The Telegraph newspaper reported that British and European officials are discussing the possibility of extending the UK's formal notice to withdraw from the EU amid fears a Brexit deal will not be approved by the withdrawal date.
"The government's policy is clear on this, the prime minister has said it on many an occasion: We are leaving the European Union on the 29th of March. We are not looking to extend," Mr Barclay told Sky News.
When asked if any politicians in the Conservative Party had changed their minds on opposing British Prime Minister Theresa May's deal, Mr Barclay said: "Some have said they are much more open to but it is obviously challenging."
The newspaper said British officials had been "testing the waters" on extending Article 50, but Downing Street said that the prime minister had always said the UK would leave on 29 March and would not extend Article 50.
It comes as Mrs May looks set to lose a crucial vote, which has been confirmed for 15 January, on a Brexit deal.
With stalemate around Mrs May's Brexit deal, MPs continue to look at ways in which they can use parliamentary powers to influence a process that is increasingly unpredictable.
That will include voting on an amendment today that could curb government spending if the UK were to leave the EU with no deal.
Mrs May's government continues to argue that the way to prevent no deal is to vote through her plan next week.
But many MPs remain unhappy with aspects of it and it currently looks as though it will be defeated.
Separately, Taoiseach Leo Varadkar has said the EU is willing to give written assurances about the Withdrawal Agreement ahead of next week's crucial vote at Westminster.

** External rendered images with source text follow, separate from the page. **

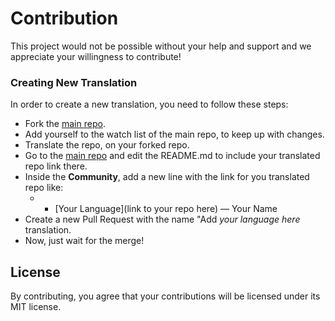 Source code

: 
# Contribution
This project would not be possible without your help and support and we appreciate your willingness to contribute!

### Creating New Translation

In order to create a new translation, you need to follow these steps:

* Fork the [main repo](https://github.com/leonardomso/33-js-concepts).
* Add yourself to the watch list of the main repo, to keep up with changes.
* Translate the repo, on your forked repo.
* Go to the [main repo](https://github.com/leonardomso/33-js-concepts) and edit the README.md to include your translated repo link there.
* Inside the **Community**, add a new line with the link for you translated repo like: 
	* - [Your Language](link to your repo here) — Your Name
* Create a new Pull Request with the name "Add *your language here* translation.
* Now, just wait for the merge! 

## License
By contributing, you agree that your contributions will be licensed under its MIT license.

Speaking to reporters during a trip to Mali, he said: "The summit conclusions at our last meeting in December provided written assurances, but what's happening at the moment is there is close contact between the UK and EU institutions as to whether a further set of written guarantees, explanations and assurances could make a difference.
"Our intent, once the Withdrawal Agreement has been ratified by Westminster and the European Parliament, is to get into talks on the future relationship on the new economic and trade treaty with Britain, on the new security partnership with Britain.
"We don't want to trap the UK into anything - we want to get onto the talks about the future relationship right away.
"I think it's those kind of assurances we are happy to give."